Arsenio Meira 31/12/2013
Feliz Ano Novo Michael K. Para sempre.
J. M. Coetzee tem um estilo seco, contido e profundo ao mesmo tempo. Um Graciliano Ramos de uma outra era. Sua sobriedade e economia fazem-no certeiro no que interessa: revelar o íntimo de um personagem, quase sempre em queda ou a caminho de um encontro consigo mesmo. É assim no brilhante e tocante romance "Vida e Época de Michael K."
A vida não sorriu para o nosso Michael, e nem por isso ele ficou prostrado "no trono de um apartamento/Com a boca escancarada/Cheia de dentes/Esperando a morte chegar", conforme ensinou o nosso Raul Seixas, que Deus o tenha.
Ao saber que sua mãe ficou doente, e expressou o desejo de passar seus últimos dias na cidadezinha do interior onde nasceu, e cansado de esperar pelo passe obrigatório para poder viajar, K resolveu levá-la num carrinho de mão improvisado. O personagem não pestanejou. Um segundo sequer. E, assim, o nosso marcante Michael K pôde apreender os reflexos e as dimensões do drama que inundava o seu país, com jorros de infâmia e barbaridades.

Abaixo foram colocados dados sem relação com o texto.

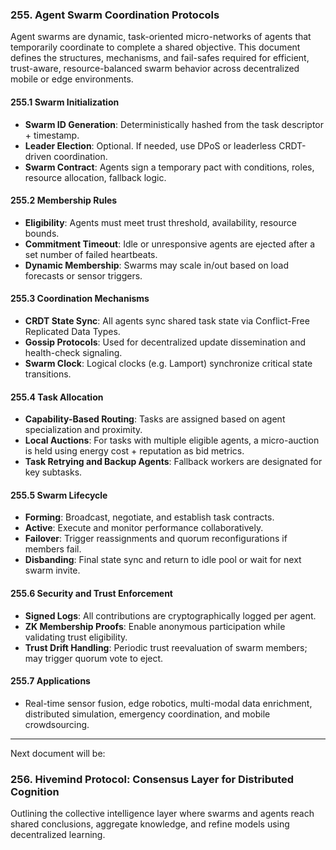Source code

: ### 255. Agent Swarm Coordination Protocols

Agent swarms are dynamic, task-oriented micro-networks of agents that temporarily coordinate to complete a shared objective. This document defines the structures, mechanisms, and fail-safes required for efficient, trust-aware, resource-balanced swarm behavior across decentralized mobile or edge environments.

#### 255.1 Swarm Initialization
- **Swarm ID Generation**: Deterministically hashed from the task descriptor + timestamp.
- **Leader Election**: Optional. If needed, use DPoS or leaderless CRDT-driven coordination.
- **Swarm Contract**: Agents sign a temporary pact with conditions, roles, resource allocation, fallback logic.

#### 255.2 Membership Rules
- **Eligibility**: Agents must meet trust threshold, availability, resource bounds.
- **Commitment Timeout**: Idle or unresponsive agents are ejected after a set number of failed heartbeats.
- **Dynamic Membership**: Swarms may scale in/out based on load forecasts or sensor triggers.

#### 255.3 Coordination Mechanisms
- **CRDT State Sync**: All agents sync shared task state via Conflict-Free Replicated Data Types.
- **Gossip Protocols**: Used for decentralized update dissemination and health-check signaling.
- **Swarm Clock**: Logical clocks (e.g. Lamport) synchronize critical state transitions.

#### 255.4 Task Allocation
- **Capability-Based Routing**: Tasks are assigned based on agent specialization and proximity.
- **Local Auctions**: For tasks with multiple eligible agents, a micro-auction is held using energy cost + reputation as bid metrics.
- **Task Retrying and Backup Agents**: Fallback workers are designated for key subtasks.

#### 255.5 Swarm Lifecycle
- **Forming**: Broadcast, negotiate, and establish task contracts.
- **Active**: Execute and monitor performance collaboratively.
- **Failover**: Trigger reassignments and quorum reconfigurations if members fail.
- **Disbanding**: Final state sync and return to idle pool or wait for next swarm invite.

#### 255.6 Security and Trust Enforcement
- **Signed Logs**: All contributions are cryptographically logged per agent.
- **ZK Membership Proofs**: Enable anonymous participation while validating trust eligibility.
- **Trust Drift Handling**: Periodic trust reevaluation of swarm members; may trigger quorum vote to eject.

#### 255.7 Applications
- Real-time sensor fusion, edge robotics, multi-modal data enrichment, distributed simulation, emergency coordination, and mobile crowdsourcing.

---
Next document will be:
### 256. Hivemind Protocol: Consensus Layer for Distributed Cognition
Outlining the collective intelligence layer where swarms and agents reach shared conclusions, aggregate knowledge, and refine models using decentralized learning.


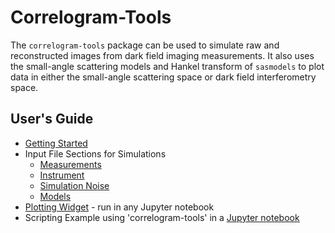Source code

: # Correlogram-Tools

The `correlogram-tools` package can be used to simulate raw and reconstructed images from dark field imaging
measurements. It also uses the small-angle scattering models and Hankel transform of `sasmodels` to plot data in either
the small-angle scattering space or dark field interferometry space.

## User's Guide
* [Getting Started](./getting_started.md)
* Input File Sections for Simulations
  * [Measurements](./measurements.md)
  * [Instrument](./instrument.md)
  * [Simulation Noise](./sim_noise.md)
  * [Models](./models.md)
* [Plotting Widget](../plotting_widget.ipynb) - run in any Jupyter notebook
* Scripting Example using 'correlogram-tools' in a [Jupyter notebook](../examples/paper_figures/paper_figures.ipynb)
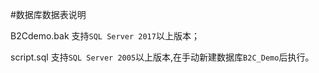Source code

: #数据库数据表说明

B2Cdemo.bak 支持`SQL Server 2017`以上版本；


script.sql 支持`SQL Server 2005`以上版本,在手动新建数据库`B2C_Demo`后执行。
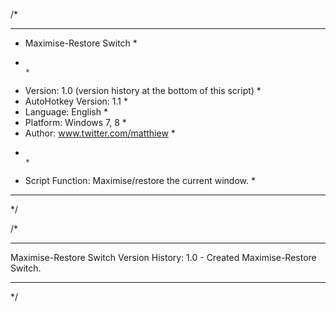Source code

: /*
************************************************************************************************
* Maximise-Restore Switch                                                                      *
*                                                                                              *
* Version:             1.0 (version history at the bottom of this script)                      *
* AutoHotkey Version:  1.1                                                                     *
* Language:            English                                                                 *
* Platform:            Windows 7, 8                                                            *
* Author:              www.twitter.com/matthiew                                                *
*                                                                                              *
* Script Function:     Maximise/restore the current window.                                    *
************************************************************************************************
*/




/*
************************************************************************************************
Maximise-Restore Switch Version History:
1.0 - Created Maximise-Restore Switch.
************************************************************************************************
*/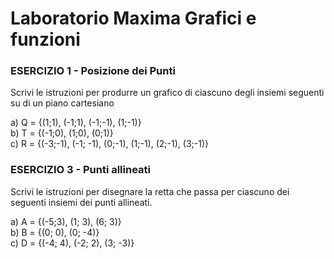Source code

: # Laboratorio Maxima Grafici e funzioni

### ESERCIZIO 1 - Posizione dei Punti

Scrivi le istruzioni per produrre un grafico di ciascuno degli insiemi seguenti su di un piano cartesiano  

a) Q = {(1;1), (-1;1), (-1;-1), (1;-1)}   
b) T = {(-1;0), (1;0), (0;1)}  
c) R = {(-3;-1), (-1; -1), (0;-1), (1;-1), (2;-1), (3;-1)}

### ESERCIZIO 3 - Punti allineati

Scrivi le istruzioni per disegnare la retta che passa per ciascuno dei seguenti insiemi dei punti allineati.   

a) A = {(-5;3), (1; 3), (6; 3)}  
b) B = {(0; 0), (0; -4)}  
c) D = {(-4; 4), (-2; 2), (3; -3)}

Aos poucos, durante a viagem, o leitor é tomado pela descoberta da situação da África do Sul, em meio ao caos, um território dominado pela injustiça, ódio, incoerência; os ânimos de seus "cidadãos" distorcidos, na mais caridosa das hipóteses. É este um dos grandes méritos de J.M. Coetzee: sua prosa no traz o cenário da África do Sul de uma maneira bastante particular, que se dá a conhecer através do olhar de Michael K; dificuldades que ele encontra em sua trajetória, graças a sua santa persistência. Assim, o conflito em si, não desponta com foguetes literários. A gente percebe que ele existe, sabe que algo horrível está acontecendo, mas essa percepção vem de quem não está diretamente envolvido com o conflito.
A denúncia a esta situação de caos, e inquidades é clara, mas bastante sutil. Desde o início, o livro possui uma postura política, mas isto só se torna realmente explícito quando K encontra Robert num campo de concentração. Robert tem uma cruel noção do mundo em que vive, é ele quem dá nome aos burros, esclarece o que está se passando, conta suas amargas experiências e acaba exercendo influência sobre K e sobre nós, leitores. Robert é o porta-voz dos oprimidos, um excelente orador, dono de frases reveladoras e impactantes que merecem ser sublinhadas. É um personagem sólido, capaz de se mostrar quem é, através de uma única palavra.
Michael K, por sua vez, é um personagem intrigante. Ele se apresenta como alguém normal, às vezes ingênuo, com atitudes conscientes e uma postura crítica, por conta da sua condição social. Confuso e atordoado, K age de maneira não-convencional, toma atitudes que seriam impensáveis, mesmo que estas sejam óbvias, compreensivas e, em muitos casos, incontornáveis. Seu raciocínio é simples, infantil até, mas paradoxalmente, é capaz de tecer raciocínios que incidem diretamente sobre as questões, seus sentimentos e seus impulsos; enfim, ele termina colocando o dedo na ferida sem complicar e se perder nas explicações. Sua simplicidade chega a lembrar o texto de Bukowski e John Fante.
Já na segunda parte, quando um outro personagem assume a narração, K é visto como um bobo, um débil mental. É bem verdade que, na primeira parte, podemos vê-lo usando sua feição para despistar que alguém descubra sua capacidade de pensar, mas na segunda parte, a discórdia é instalada, K em alguns momentos parece mesmo ter perdido o sentido das coisas.
O jeito introvertido de Michael K é a maior arma contra os abusos de poder. Mesmo sem lutar, sem participar diretamente da guerra, mesmo sem os discursos inflamáveis de Robert, K age sem pretensões, sempre em razão do que ele sente, o que acaba despertando as pessoas à sua volta para a irracionalidade do mundo. Michael K é uma espécie de Mahatma Gandhi, que vence e transforma os absurdos do seu mundo através da insistência, mesmo que esta seja lenta e dolorosa.
Um personagem inesquecível. Um grande romance. Uma releitura para fechar o ano com o olhar iluminado de Michael K.